▶ [THE INPUT]:
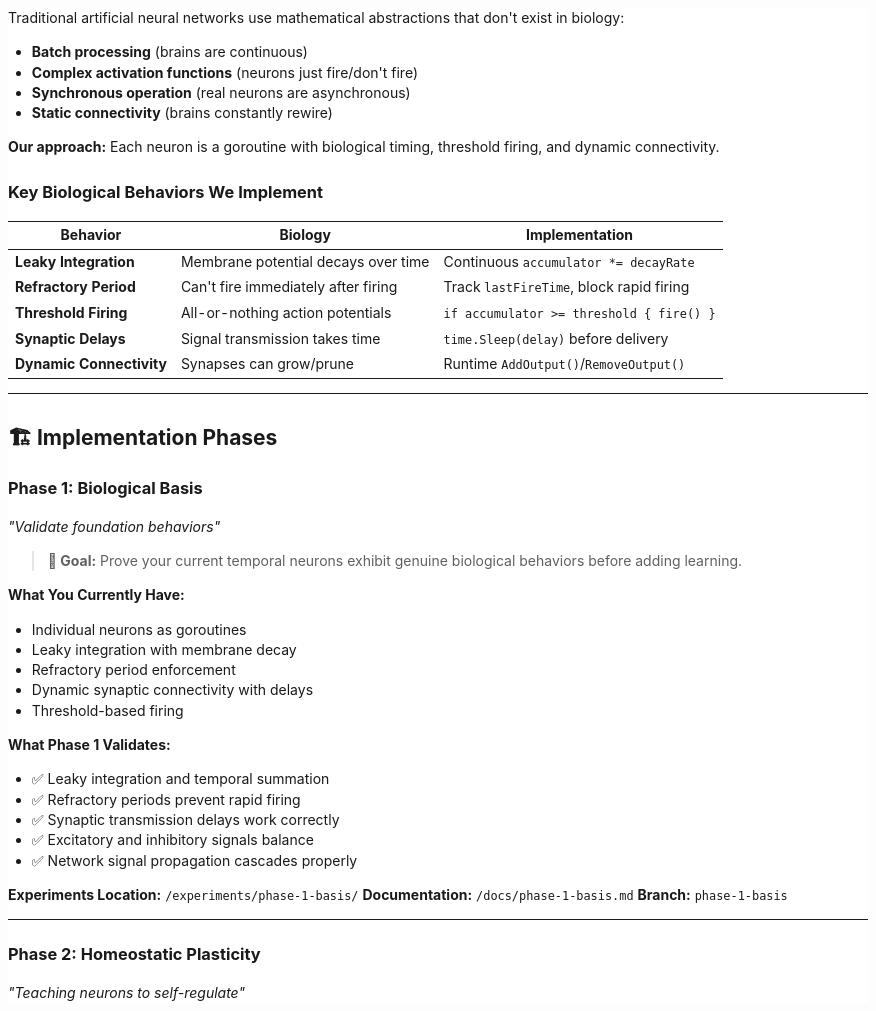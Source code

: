 Traditional artificial neural networks use mathematical abstractions that don't exist in biology:
- **Batch processing** (brains are continuous)
- **Complex activation functions** (neurons just fire/don't fire)
- **Synchronous operation** (real neurons are asynchronous)
- **Static connectivity** (brains constantly rewire)

**Our approach:** Each neuron is a goroutine with biological timing, threshold firing, and dynamic connectivity.

### **Key Biological Behaviors We Implement**

| Behavior | Biology | Implementation |
|----------|---------|----------------|
| **Leaky Integration** | Membrane potential decays over time | Continuous `accumulator *= decayRate` |
| **Refractory Period** | Can't fire immediately after firing | Track `lastFireTime`, block rapid firing |
| **Threshold Firing** | All-or-nothing action potentials | `if accumulator >= threshold { fire() }` |
| **Synaptic Delays** | Signal transmission takes time | `time.Sleep(delay)` before delivery |
| **Dynamic Connectivity** | Synapses can grow/prune | Runtime `AddOutput()`/`RemoveOutput()` |

---

## 🏗️ Implementation Phases

### **Phase 1: Biological Basis** 
*"Validate foundation behaviors"*

> **🎯 Goal:** Prove your current temporal neurons exhibit genuine biological behaviors before adding learning.

**What You Currently Have:**
- Individual neurons as goroutines
- Leaky integration with membrane decay
- Refractory period enforcement
- Dynamic synaptic connectivity with delays
- Threshold-based firing

**What Phase 1 Validates:**
- ✅ Leaky integration and temporal summation
- ✅ Refractory periods prevent rapid firing  
- ✅ Synaptic transmission delays work correctly
- ✅ Excitatory and inhibitory signals balance
- ✅ Network signal propagation cascades properly

**Experiments Location:** `/experiments/phase-1-basis/`
**Documentation:** `/docs/phase-1-basis.md`
**Branch:** `phase-1-basis`

---

### **Phase 2: Homeostatic Plasticity**
*"Teaching neurons to self-regulate"*
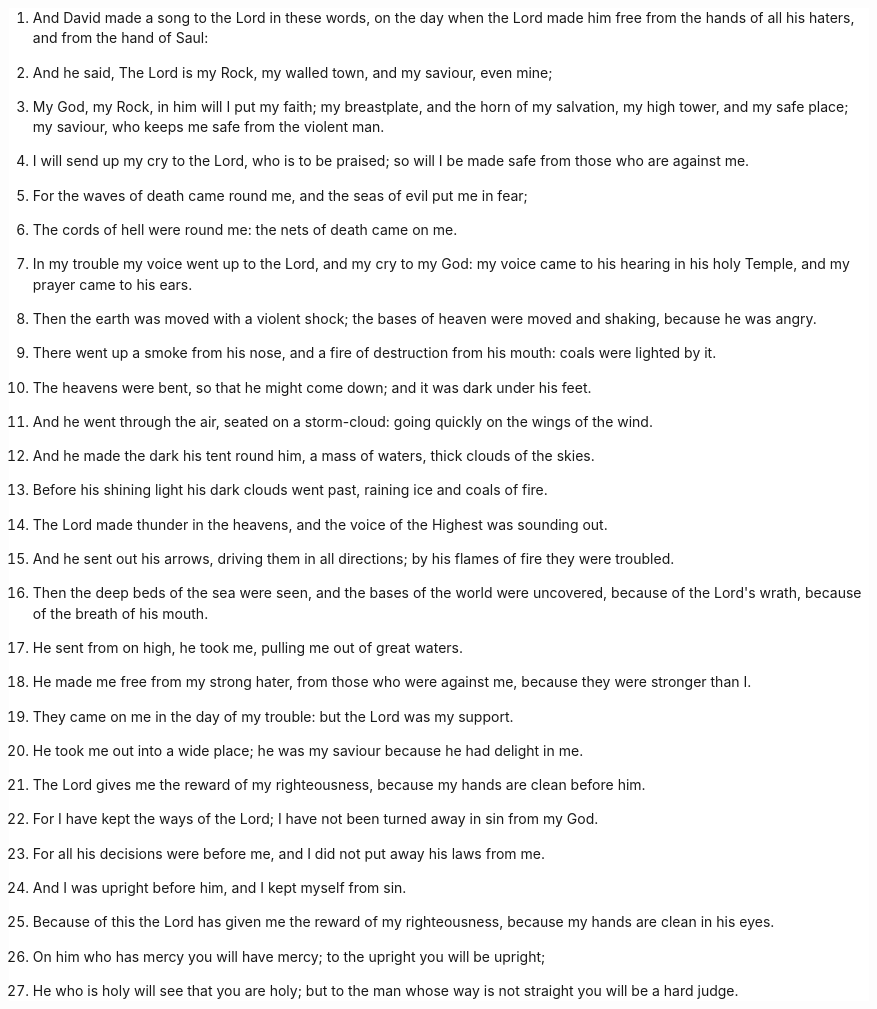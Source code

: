 1. And David made a song to the Lord in these words, on the day when the Lord made him free from the hands of all his haters, and from the hand of Saul:

2. And he said, The Lord is my Rock, my walled town, and my saviour, even mine;

3. My God, my Rock, in him will I put my faith; my breastplate, and the horn of my salvation, my high tower, and my safe place; my saviour, who keeps me safe from the violent man.

4. I will send up my cry to the Lord, who is to be praised; so will I be made safe from those who are against me.

5. For the waves of death came round me, and the seas of evil put me in fear;

6. The cords of hell were round me: the nets of death came on me.

7. In my trouble my voice went up to the Lord, and my cry to my God: my voice came to his hearing in his holy Temple, and my prayer came to his ears.

8. Then the earth was moved with a violent shock; the bases of heaven were moved and shaking, because he was angry.

9. There went up a smoke from his nose, and a fire of destruction from his mouth: coals were lighted by it.

10. The heavens were bent, so that he might come down; and it was dark under his feet.

11. And he went through the air, seated on a storm-cloud: going quickly on the wings of the wind.

12. And he made the dark his tent round him, a mass of waters, thick clouds of the skies.

13. Before his shining light his dark clouds went past, raining ice and coals of fire.

14. The Lord made thunder in the heavens, and the voice of the Highest was sounding out.

15. And he sent out his arrows, driving them in all directions; by his flames of fire they were troubled.

16. Then the deep beds of the sea were seen, and the bases of the world were uncovered, because of the Lord's wrath, because of the breath of his mouth.

17. He sent from on high, he took me, pulling me out of great waters.

18. He made me free from my strong hater, from those who were against me, because they were stronger than I.

19. They came on me in the day of my trouble: but the Lord was my support.

20. He took me out into a wide place; he was my saviour because he had delight in me.

21. The Lord gives me the reward of my righteousness, because my hands are clean before him.

22. For I have kept the ways of the Lord; I have not been turned away in sin from my God.

23. For all his decisions were before me, and I did not put away his laws from me.

24. And I was upright before him, and I kept myself from sin.

25. Because of this the Lord has given me the reward of my righteousness, because my hands are clean in his eyes.

26. On him who has mercy you will have mercy; to the upright you will be upright;

27. He who is holy will see that you are holy; but to the man whose way is not straight you will be a hard judge.
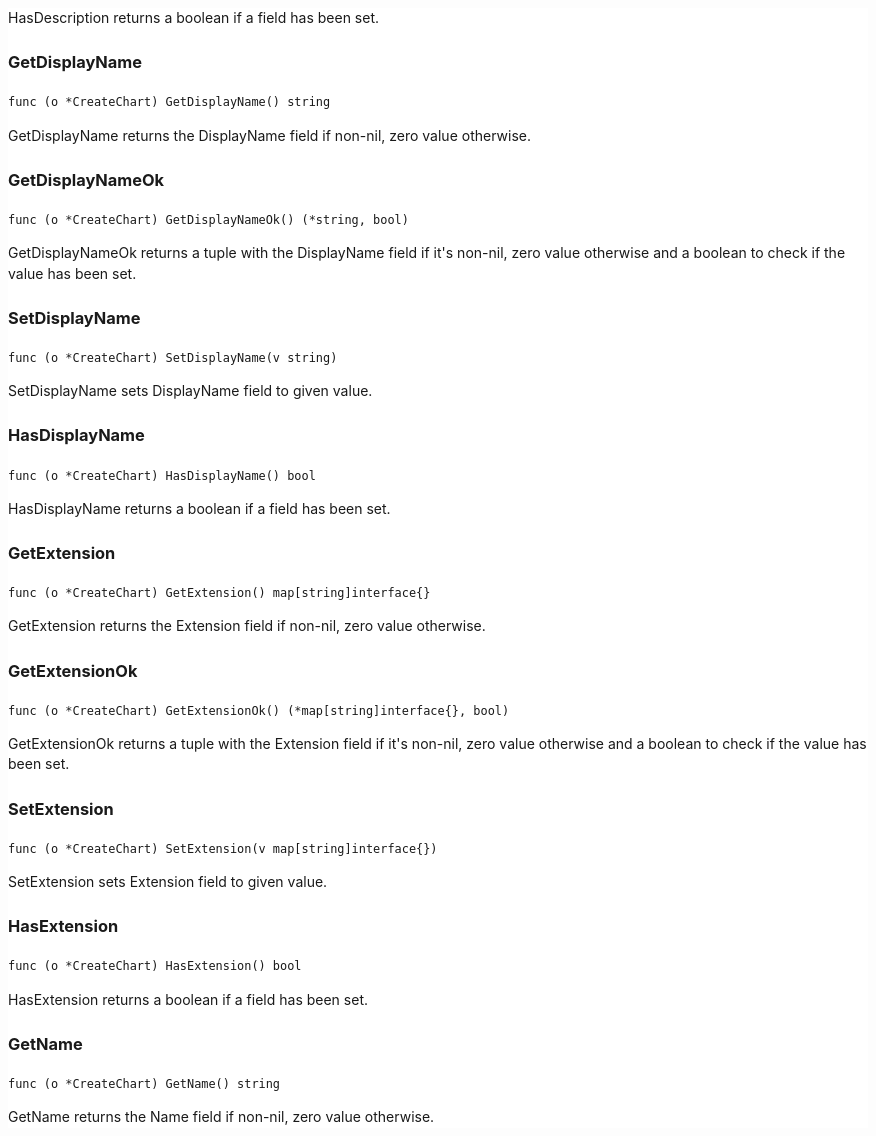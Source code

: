 HasDescription returns a boolean if a field has been set.

### GetDisplayName

`func (o *CreateChart) GetDisplayName() string`

GetDisplayName returns the DisplayName field if non-nil, zero value otherwise.

### GetDisplayNameOk

`func (o *CreateChart) GetDisplayNameOk() (*string, bool)`

GetDisplayNameOk returns a tuple with the DisplayName field if it's non-nil, zero value otherwise
and a boolean to check if the value has been set.

### SetDisplayName

`func (o *CreateChart) SetDisplayName(v string)`

SetDisplayName sets DisplayName field to given value.

### HasDisplayName

`func (o *CreateChart) HasDisplayName() bool`

HasDisplayName returns a boolean if a field has been set.

### GetExtension

`func (o *CreateChart) GetExtension() map[string]interface{}`

GetExtension returns the Extension field if non-nil, zero value otherwise.

### GetExtensionOk

`func (o *CreateChart) GetExtensionOk() (*map[string]interface{}, bool)`

GetExtensionOk returns a tuple with the Extension field if it's non-nil, zero value otherwise
and a boolean to check if the value has been set.

### SetExtension

`func (o *CreateChart) SetExtension(v map[string]interface{})`

SetExtension sets Extension field to given value.

### HasExtension

`func (o *CreateChart) HasExtension() bool`

HasExtension returns a boolean if a field has been set.

### GetName

`func (o *CreateChart) GetName() string`

GetName returns the Name field if non-nil, zero value otherwise.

▶ [YOUR TASK]: Take the lines above from the one containing "HasDescription returns a" to the one containing "(o *CreateChart) GetExtensionOk()" and retype them exactly, both ends included, with nothing added.

▶ [THE COMPLETED TASK]:
: HasDescription returns a boolean if a field has been set.

### GetDisplayName

`func (o *CreateChart) GetDisplayName() string`

GetDisplayName returns the DisplayName field if non-nil, zero value otherwise.

### GetDisplayNameOk

`func (o *CreateChart) GetDisplayNameOk() (*string, bool)`

GetDisplayNameOk returns a tuple with the DisplayName field if it's non-nil, zero value otherwise
and a boolean to check if the value has been set.

### SetDisplayName

`func (o *CreateChart) SetDisplayName(v string)`

SetDisplayName sets DisplayName field to given value.

### HasDisplayName

`func (o *CreateChart) HasDisplayName() bool`

HasDisplayName returns a boolean if a field has been set.

### GetExtension

`func (o *CreateChart) GetExtension() map[string]interface{}`

GetExtension returns the Extension field if non-nil, zero value otherwise.

### GetExtensionOk

`func (o *CreateChart) GetExtensionOk() (*map[string]interface{}, bool)`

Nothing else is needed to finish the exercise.